-- Task to carry out --
Using the entries below, copy out all lines where "nbsp" is found.

[Items from a dataset]

((

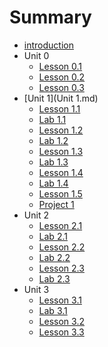 # Summary

* [introduction](README.md)
* Unit 0
   * [Lesson 0.1](lesson_01.md)
   * [Lesson 0.2](lesson_02.md)
   * [Lesson 0.3](lesson_01.md)
* [Unit 1](Unit 1.md)
   * [Lesson 1.1](lesson_11.md)
   * [Lab 1.1](lab_11.md)
   * [Lesson 1.2](lesson_12.md)
   * [Lab 1.2](lab_12.md)
   * [Lesson 1.3](lesson_13.md)
   * [Lab 1.3](lab_13.md)
   * [Lesson 1.4](lesson_14.md)
   * [Lab 1.4](lab_14.md)
   * [Lesson 1.5](lesson_15.md)
   * [Project 1](project_1.md)
* Unit 2
   * [Lesson 2.1](lesson_21.md)
   * [Lab 2.1](lab_21.md)
   * [Lesson 2.2](lesson_22.md)
   * [Lab 2.2](lab_22.md)
   * [Lesson 2.3](lesson_23.md)
   * [Lab 2.3](lab_23.md)
* Unit 3
   * [Lesson 3.1](lesson_31.md)
   * [Lab 3.1](lab_31.md)
   * [Lesson 3.2](lesson_32.md)
   * [Lesson 3.3](lesson_33.md)

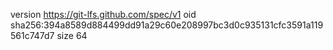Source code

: version https://git-lfs.github.com/spec/v1
oid sha256:394a8589d884499dd91a29c60e208997bc3d0c935131cfc3591a119561c747d7
size 64
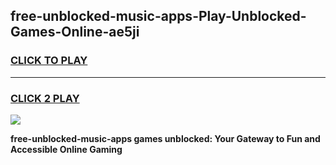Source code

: 
## free-unblocked-music-apps-Play-Unblocked-Games-Online-ae5ji
<h3>
<a href="https://premium76.site?title=free-unblocked-music-apps&ref=25A">CLICK TO PLAY</a></h3>
<hr>

<h3>
<a href="https://premium76.site?title=free-unblocked-music-apps&ref=25A">CLICK 2 PLAY</a>
  
</h3>

<a href="https://premium76.site?title=free-unblocked-music-apps&ref=25A"><img src="https://clearcache.store/games.png"></a>


**free-unblocked-music-apps games unblocked: Your Gateway to Fun and Accessible Online Gaming**
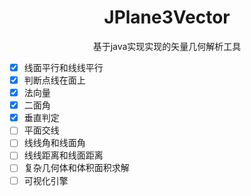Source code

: <h1 align="center">JPlane3Vector</h1>

<div align="center">基于java实现实现的矢量几何解析工具</div>

- [X] 线面平行和线线平行
- [X] 判断点线在面上
- [X] 法向量
- [X] 二面角
- [X] 垂直判定
- [ ] 平面交线
- [ ] 线线角和线面角
- [ ] 线线距离和线面距离
- [ ] 复杂几何体和体积面积求解
- [ ] 可视化引擎
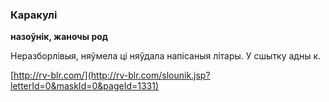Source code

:### Каракулі
**назоўнік, жаночы род**

Неразборлівыя, няўмела ці няўдала напісаныя літары. У сшытку адны к.

<a rel="author">[http://rv-blr.com/](http://rv-blr.com/slounik.jsp?letterId=0&maskId=0&pageId=1331)</a>
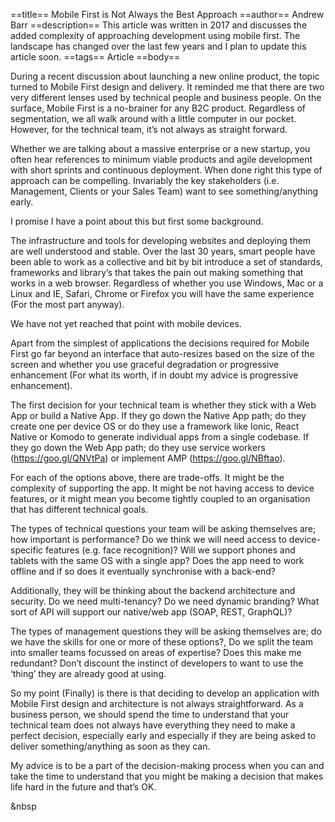 ==title==
    Mobile First is Not Always the Best Approach
==author==
    Andrew Barr
==description==
    This article was written in 2017 and discusses the added complexity of approaching development using mobile first. The landscape has changed over the last few years and I plan to update this article soon.
==tags==
    Article
==body==

During a recent discussion about launching a new online product, the topic turned to Mobile First design and delivery. It reminded me that there are two very different lenses used by technical people and business people. On the surface, Mobile First is a no-brainer for any B2C product. Regardless of segmentation, we all walk around with a little computer in our pocket. However, for the technical team, it’s not always as straight forward.

Whether we are talking about a massive enterprise or a new startup, you often hear references to minimum viable products and agile development with short sprints and continuous deployment. When done right this type of approach can be compelling. Invariably the key stakeholders (i.e. Management, Clients or your Sales Team) want to see something/anything early.

I promise I have a point about this but first some background.

The infrastructure and tools for developing websites and deploying them are well understood and stable. Over the last 30 years, smart people have been able to work as a collective and bit by bit introduce a set of standards, frameworks and library’s that takes the pain out making something that works in a web browser. Regardless of whether you use Windows, Mac or a Linux and IE, Safari, Chrome or Firefox you will have the same experience (For the most part anyway).

We have not yet reached that point with mobile devices.

Apart from the simplest of applications the decisions required for Mobile First go far beyond an interface that auto-resizes based on the size of the screen and whether you use graceful degradation or progressive enhancement (For what its worth, if in doubt my advice is progressive enhancement).

The first decision for your technical team is whether they stick with a Web App or build a Native App. If they go down the Native App path; do they create one per device OS or do they use a framework like Ionic, React Native or Komodo to generate individual apps from a single codebase. If they go down the Web App path; do they use service workers (https://goo.gl/QNVtPa) or implement AMP (https://goo.gl/NBftao).

For each of the options above, there are trade-offs. It might be the complexity of supporting the app. It might be not having access to device features, or it might mean you become tightly coupled to an organisation that has different technical goals.

The types of technical questions your team will be asking themselves are; how important is performance? Do we think we will need access to device-specific features (e.g. face recognition)? Will we support phones and tablets with the same OS with a single app? Does the app need to work offline and if so does it eventually synchronise with a back-end?

Additionally, they will be thinking about the backend architecture and security. Do we need multi-tenancy? Do we need dynamic branding? What sort of API will support our native/web app (SOAP, REST, GraphQL)?

The types of management questions they will be asking themselves are; do we have the skills for one or more of these options?, Do we split the team into smaller teams focussed on areas of expertise? Does this make me redundant? Don’t discount the instinct of developers to want to use the ‘thing’ they are already good at using.

So my point (Finally) is there is that deciding to develop an application with Mobile First design and architecture is not always straightforward. As a business person, we should spend the time to understand that your technical team does not always have everything they need to make a perfect decision, especially early and especially if they are being asked to deliver something/anything as soon as they can.

My advice is to be a part of the decision-making process when you can and take the time to understand that you might be making a decision that makes life hard in the future and that’s OK.

<span class="pt-20">&nbsp</span>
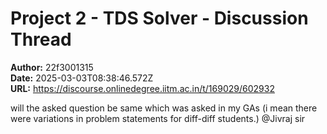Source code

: # Project 2 - TDS Solver - Discussion Thread

**Author:** 22f3001315  
**Date:** 2025-03-03T08:38:46.572Z  
**URL:** https://discourse.onlinedegree.iitm.ac.in/t/169029/602932

will the asked question be same which was asked in my GAs (i mean there were variations in problem statements for diff-diff students.)
@Jivraj  sir
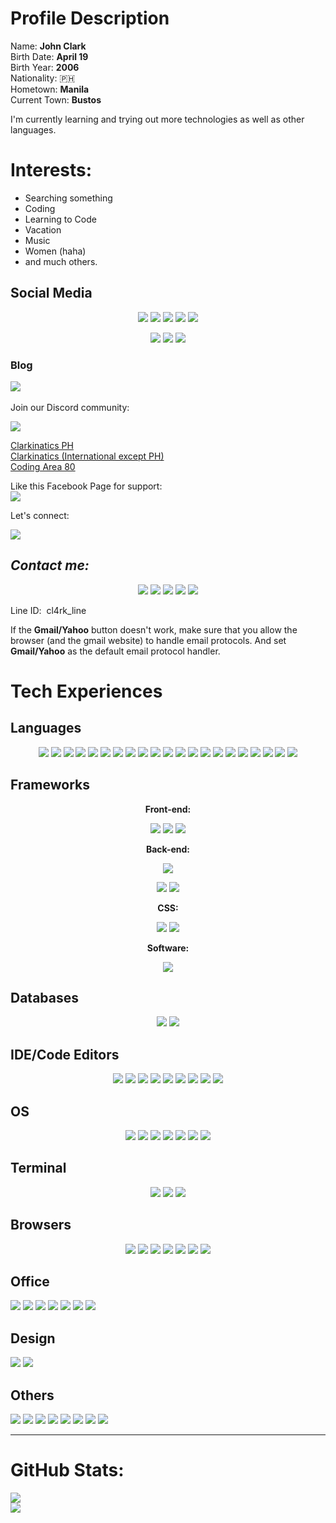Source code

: # Profile Description

Name: **John Clark** <br>
Birth Date: **April 19** <br>
Birth Year: **2006** <br>
Nationality: 🇵🇭 <br>
Hometown: **Manila** <Br>
Current Town: **Bustos** <Br>

I'm currently learning and trying out more technologies as well as other languages. 

# Interests:
- Searching something
- Coding
- Learning to Code
- Vacation
- Music
- Women (haha)
- and much others.


## Social Media 
<center>
<a href="https://twitter.com/cl4rk_tw" target="_blank">
<img src="https://img.shields.io/badge/Twitter-1DA1F2?style=for-the-badge&logo=twitter&logoColor=white&link=https://twitter.com/cl4rk_tw" /></a>

<a href="https://instagram.com/cl4rk_ig">
<img src="https://img.shields.io/badge/Instagram-E4405F?style=for-the-badge&logo=instagram&logoColor=white" /></a>

<a href="https://www.linkedin.com/in/clarkjohn6099" target="_blank">
<img src="https://img.shields.io/badge/LinkedIn-0077B5?style=for-the-badge&logo=linkedin&logoColor=white" /></a> 

<a href="https://tiktok.com/@cl4rk_tiktok" target="_blank">
<img src="https://img.shields.io/badge/TikTok-000000?style=for-the-badge&logo=tiktok&logoColor=white"/></a>

<a href="https://www.reddit.com/user/cl4rk_reddit" target="_blank">
<img src="https://img.shields.io/badge/Reddit-FF4500?style=for-the-badge&logo=reddit&logoColor=white"/></a><br>

<a href="http://cl4rk-tmblr.tumblr.com" target="_blank"> <img src="https://img.shields.io/badge/Tumblr-%2336465D.svg?&style=for-the-badge&logo=Tumblr&logoColor=white"/></a>
<a href="https://m.me/cl4rk.fb" target="_blank"> <img src="https://img.shields.io/badge/Messenger-00B2FF?style=for-the-badge&logo=messenger&logoColor=white" /></a>
<a href="https://m.me/cl4rk.fb" target="_blank"> <img src="https://img.shields.io/badge/Alt%20Acc-00B2FF?style=for-the-badge&logo=messenger&logoColor=white" /></a>
</center>

<h3>Blog</h3>

<a href="https://medium.com/@cl4rk_medim"><img src="https://img.shields.io/badge/Medium-12100E?style=for-the-badge&logo=medium&logoColor=white" /></a>
<br>
<br>
Join our Discord community:
<br>

<img src="https://img.shields.io/badge/Discord-7289DA?style=for-the-badge&logo=discord&logoColor=white" />

[Clarkinatics PH](https://discord.gg/Bky7ttfR5c) <br>
[Clarkinatics (International except PH)](https://discord.gg/DcmVpjzBgf) <br>
[Coding Area 80](https://discord.gg/kwG9vr6Sjq)

Like this Facebook Page for support: <br>
<a href="https://www.facebook.com/cl4rk.3702/" target="_blank">
<img src="https://img.shields.io/badge/Facebook-1877F2?style=for-the-badge&logo=facebook&logoColor=white" /> </a>

Let's connect: </p>
<a href="https://github.com/clark-john" target="_blank"><img src="https://img.shields.io/badge/GitHub-100000?style=for-the-badge&logo=github&logoColor=white" /> </a>



## _Contact me:_

<center>
<a href="https://t.me/cl4rk_tg" target="_blank">
<img src="https://img.shields.io/badge/Telegram-2CA5E0?style=for-the-badge&logo=telegram&logoColor=white" /></a>

<a href="mailto:daprogrammer1@gmail.com" target="_blank"> 
<img src="https://img.shields.io/badge/Gmail-D14836?style=for-the-badge&logo=gmail&logoColor=white" /></a>

<a href="https://wa.me/639499866099" target="_blank">
<img src="https://img.shields.io/badge/WhatsApp-25D366?style=for-the-badge&logo=whatsapp&logoColor=white"></a>
<a href="mailto:john_cl4rk@yahoo.com">
<img src="https://img.shields.io/badge/Yahoo-6001D2?style=for-the-badge&logo=Yahoo&logoColor=white"></a>

<img src="https://img.shields.io/badge/Line-00C300?style=for-the-badge&logo=line&logoColor=white">
</center>
<p> Line ID: &nbsp;cl4rk_line

If the **Gmail/Yahoo** button doesn't work, make sure that you allow the browser (and the gmail website) to handle email protocols. And set **Gmail/Yahoo** as the default email protocol handler.
<br>
# Tech Experiences


## Languages
<center>
<img src="https://img.shields.io/badge/HTML5-E34F26?style=for-the-badge&logo=html5&logoColor=white"> 
<img src="https://img.shields.io/badge/CSS3-1572B6?style=for-the-badge&logo=css3&logoColor=white">
<img src="https://img.shields.io/badge/JavaScript-323330?style=for-the-badge&logo=javascript&logoColor=F7DF1E"> 
<a href="https://www.python.org/downloads/" target="_blank"><img src="https://img.shields.io/badge/Python-3776AB?style=for-the-badge&logo=python&logoColor=white"></a>
<a href="https://www.mingw-w64.org/downloads/" target="_blank"><img src="https://img.shields.io/badge/C%2B%2B-00599C?style=for-the-badge&logo=c%2B%2B&logoColor=white"></a>
<a href="https://www.oracle.com/java/technologies/downloads/" target="_blank"><img src="https://img.shields.io/badge/Java-ED8B00?style=for-the-badge&logo=java&logoColor=white"></a>
<a href="https://www.php.net/downloads.php#v8.1.1" target="_blank"><img src="https://img.shields.io/badge/PHP-777BB4?style=for-the-badge&logo=php&logoColor=white"></a>
<a href="https://strawberryperl.com/" target="_blank"><img src="https://img.shields.io/badge/Perl-39457E?style=for-the-badge&logo=perl&logoColor=white"></a>
<a href="https://www.haskell.org/" target="_blank"><img src="https://img.shields.io/badge/Haskell-5D4F85?style=for-the-badge&logo=haskell&logoColor=white"></a>
<img src="https://img.shields.io/badge/json-5E5C5C?style=for-the-badge&logo=json&logoColor=white">
<a href="https://cran.r-project.org/" target="_blank"><img src="https://img.shields.io/badge/R-276DC3?style=for-the-badge&logo=r&logoColor=white"></a>
<img src="https://img.shields.io/badge/Markdown-000000?style=for-the-badge&logo=markdown&logoColor=white">
<a href="https://sass-lang.com/install" target="_blank"><img src="https://img.shields.io/badge/Sass-CC6699?style=for-the-badge&logo=sass&logoColor=white"></a>
<img src="https://img.shields.io/badge/Shell_Script-121011?style=for-the-badge&logo=gnu-bash&logoColor=white">
<img src="https://img.shields.io/badge/C%23-239120?style=for-the-badge&logo=c-sharp&logoColor=white">
<a href="https://www.ruby-lang.org/en/downloads/" target="_blank"><img src="https://img.shields.io/badge/Ruby-CC342D?style=for-the-badge&logo=ruby&logoColor=white"></a>
<a href="https://www.swift.org/download/" target="_blank"><img src="https://img.shields.io/badge/Swift-FA7343?style=for-the-badge&logo=swift&logoColor=white"></a>
<a href="https://go.dev/" target="_blank"><img src="https://img.shields.io/badge/Go-00ADD8?style=for-the-badge&logo=go&logoColor=white"></a>
<a href="https://dart.dev/" target="_blank"><img src="https://img.shields.io/badge/Dart-0175C2?style=for-the-badge&logo=dart&logoColor=white"></a>
<a href="https://www.mingw-w64.org/downloads/"><img src="https://img.shields.io/badge/Fortran-734F96?style=for-the-badge&logo=Fortran&logoColor=white"></a>
<img src="https://img.shields.io/badge/Batch-000?style=for-the-badge&logo=windows&logoColor=white">
</center>

## Frameworks

<center>

__Front-end:__ <p>

<a href="https://jquery.com/" target="_blank"><img src="https://img.shields.io/badge/jQuery-0769AD?style=for-the-badge&logo=jquery&logoColor=white"></a>
<a href="https://v3.vuejs.org/" target="_blank"><img src="https://img.shields.io/badge/Vue.js-35495E?style=for-the-badge&logo=vuedotjs&logoColor=4FC08D"></a>
<a href="https://svelte.dev/" target="_blank"><img src="https://img.shields.io/badge/Svelte-FF3E00?style=for-the-badge&logo=svelte&logoColor=white"> </p></a>

__Back-end:__ <p>

<a href="https://flask.palletsprojects.com/en/2.0.x/"><img src="https://img.shields.io/badge/Flask-000000?style=for-the-badge&logo=flask&logoColor=white"></p></a>
<a href="https://nodejs.org/en/download/"><img src="https://img.shields.io/badge/Node.js-339933?style=for-the-badge&logo=nodedotjs&logoColor=white"></a>
<a href="https://www.djangoproject.com/download/"><img src="https://img.shields.io/badge/Django-092E20?style=for-the-badge&logo=django&logoColor=white"></a> </p>

__CSS:__ <p>
<a href="https://getbootstrap.com/docs/5.1/getting-started/download/" target="_blank"><img src="https://img.shields.io/badge/Bootstrap-563D7C?style=for-the-badge&logo=bootstrap&logoColor=white"></a>
<a href="https://tailwindcss.com/docs/installation" target="_blank"><img src="https://img.shields.io/badge/Tailwind_CSS-38B2AC?style=for-the-badge&logo=tailwind-css&logoColor=white"></a>

__Software:__ <p>
<a href="https://dotnet.microsoft.com/en-us/download" target="_blank"><img src="https://img.shields.io/badge/.NET-512BD4?style=for-the-badge&logo=dotnet&logoColor=white"></a>
<!-- <a href="https://www.electronjs.org/" target="_blank"><img src="https://img.shields.io/badge/Electron-2B2E3A?style=for-the-badge&logo=electron&logoColor=9FEAF9"></a> -->

<!-- Mobile: <p>
<a href="https://docs.flutter.dev/get-started/install" target="_blank"><img src="https://img.shields.io/badge/Flutter-02569B?style=for-the-badge&logo=flutter&logoColor=white"></a>
 -->
</center>

## Databases

<center>
<a href="https://www.postgresql.org/" target="_blank"><img src="https://img.shields.io/badge/PostgreSQL-316192?style=for-the-badge&logo=postgresql&logoColor=white"></a>
<a href="https://mariadb.org/" target="_blank"><img src="https://img.shields.io/badge/MariaDB-003545?style=for-the-badge&logo=mariadb&logoColor=white"></a>
<!-- <a href="https://www.mysql.com/" target="_blank"><img src="https://img.shields.io/badge/MySQL-005C84?style=for-the-badge&logo=mysql&logoColor=white"></a>
<img src="https://img.shields.io/badge/Microsoft_SQL_Server-CC2927?style=for-the-badge&logo=microsoft-sql-server&logoColor=white"> -->
</center>

## IDE/Code Editors

<center>
<img src="https://img.shields.io/badge/Atom-66595C?style=for-the-badge&logo=Atom&logoColor=white">
<img src="https://img.shields.io/badge/Eclipse-2C2255?style=for-the-badge&logo=eclipse&logoColor=white">
<img src="https://img.shields.io/badge/PyCharm-000000.svg?&style=for-the-badge&logo=PyCharm&logoColor=white">
<img src="https://img.shields.io/badge/sublime_text-%23575757.svg?&style=for-the-badge&logo=sublime-text&logoColor=important">
<!-- <img src="https://img.shields.io/badge/Visual_Studio-5C2D91?style=for-the-badge&logo=visual%20studio&logoColor=white"> -->
<img src="https://img.shields.io/badge/Visual_Studio_Code-0078D4?style=for-the-badge&logo=visual%20studio%20code&logoColor=white">
<img src="https://img.shields.io/badge/VIM-%2311AB00.svg?&style=for-the-badge&logo=vim&logoColor=white">
<img src="https://img.shields.io/badge/RStudio-75AADB?style=for-the-badge&logo=RStudio&logoColor=white">
<!-- <img src="https://img.shields.io/badge/Android_Studio-3DDC84?style=for-the-badge&logo=android-studio&logoColor=white"> -->
<img src="https://img.shields.io/badge/Adobe%20Dreamweaver-072401?style=for-the-badge&logo=Adobe%20Dreamweaver&logoColor=34F400">
<img src="https://img.shields.io/badge/Spyder-838485?style=for-the-badge&logo=spyder%20ide&logoColor=maroon">
</center>

## OS

<center>
<img src="https://img.shields.io/badge/Windows-0078D6?style=for-the-badge&logo=windows&logoColor=white">
<img src="https://img.shields.io/badge/Android-3DDC84?style=for-the-badge&logo=android&logoColor=white">
<img src="https://img.shields.io/badge/Zorin%20OS-0CC1F3?style=for-the-badge&logo=zorin&logoColor=white">
<img src="https://img.shields.io/badge/iOS-000000?style=for-the-badge&logo=ios&logoColor=white">
<img src="https://img.shields.io/badge/Windows_XP-003399?style=for-the-badge&logo=windows-xp&logoColor=white">
<img src="https://img.shields.io/badge/Ubuntu-E95420?style=for-the-badge&logo=ubuntu&logoColor=white">
<img src="https://img.shields.io/badge/Kali%20Linux-000000?style=for-the-badge&logo=kali-linux&logoColor=white">
</center>

## Terminal

<center>
<img src="https://img.shields.io/badge/windows%20terminal-4D4D4D?style=for-the-badge&logo=windows%20terminal&logoColor=white">
<img src="https://img.shields.io/badge/GNU%20Bash-4EAA25?style=for-the-badge&logo=GNU%20Bash&logoColor=white">
<img src="https://img.shields.io/badge/GIT-E44C30?style=for-the-badge&logo=git&logoColor=white">
</center>

## Browsers

<center>
<img src="https://img.shields.io/badge/Brave-FF1B2D?style=for-the-badge&logo=Brave&logoColor=white">
<img src="https://img.shields.io/badge/Firefox_Browser-FF7139?style=for-the-badge&logo=Firefox-Browser&logoColor=white">
<img src="https://img.shields.io/badge/Google_chrome-4285F4?style=for-the-badge&logo=Google-chrome&logoColor=white">
<img src="https://img.shields.io/badge/Microsoft_Edge-0078D7?style=for-the-badge&logo=Microsoft-edge&logoColor=white">
<img src="https://img.shields.io/badge/Opera-FF1B2D?style=for-the-badge&logo=Opera&logoColor=white">
<img src="https://img.shields.io/badge/Safari-FF1B2D?style=for-the-badge&logo=Safari&logoColor=white">
<img src="https://img.shields.io/badge/Tor_Browser-7D4698?style=for-the-badge&logo=Tor-Browser&logoColor=white">
</center>

## Office

<img src="https://img.shields.io/badge/Microsoft_Excel-217346?style=for-the-badge&logo=microsoft-excel&logoColor=white">
<img src="https://img.shields.io/badge/Microsoft_PowerPoint-B7472A?style=for-the-badge&logo=microsoft-powerpoint&logoColor=white">
<img src="https://img.shields.io/badge/Microsoft_Office-D83B01?style=for-the-badge&logo=microsoft-office&logoColor=white">
<img src="https://img.shields.io/badge/Microsoft_Word-2B579A?style=for-the-badge&logo=microsoft-word&logoColor=white">
<img src="https://img.shields.io/badge/Google%20Sheets-34A853?style=for-the-badge&logo=google-sheets&logoColor=white">
<img src="https://img.shields.io/badge/Notion-000000?style=for-the-badge&logo=notion&logoColor=white">
<img src="https://img.shields.io/badge/Todoist-E44332?style=for-the-badge&logo=todoist&logoColor=white">

## Design

<img src="https://img.shields.io/badge/affinity%20designer-%231B72BE.svg?style=for-the-badge&logo=affinity-designer&logoColor=white">
<img src="https://img.shields.io/badge/Canva-%2300C4CC.svg?&style=for-the-badge&logo=Canva&logoColor=white">
<!-- <img src="https://img.shields.io/badge/Figma-F24E1E?style=for-the-badge&logo=figma&logoColor=white"> -->
<!-- <img src="https://img.shields.io/badge/Affinty%20Publisher-C9284D?style=for-the-badge&logo=AffinityPublisher&logoColor=white"> -->

## Others

<img src="https://img.shields.io/badge/Apache-D22128?style=for-the-badge&logo=Apache&logoColor=white">
<img src="https://img.shields.io/badge/Microsoft-666666?style=for-the-badge&logo=microsoft&logoColor=white" />
<img src="https://img.shields.io/badge/Google-4285F4?style=for-the-badge&logo=Google&logoColor=white">
<img src="https://img.shields.io/badge/Apple-000?style=for-the-badge&logo=apple&logoColor=white">
<img src="https://img.shields.io/badge/Bluetooth-0082FC?style=for-the-badge&logo=Bluetooth&logoColor=white">
<img src="https://img.shields.io/badge/Dolby-000?style=for-the-badge&logo=dolby&logoColor=white">
<img src="https://img.shields.io/badge/Samsung-1428A0?style=for-the-badge&logo=Samsung&logoColor=white">
<img src="https://img.shields.io/badge/GNU-A42E2B?style=for-the-badge&logo=gnu&logoColor=white">

----

# GitHub Stats:

<img src="https://github-readme-stats.vercel.app/api/top-langs/?username=clark-john&theme=gotham"><br>
<img src="https://github-readme-stats.vercel.app/api?username=clark-john&theme=gotham&show_icons=true">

))

-- Response --
<span class="pt-20">&nbsp</span>
<p> Line ID: &nbsp;cl4rk_line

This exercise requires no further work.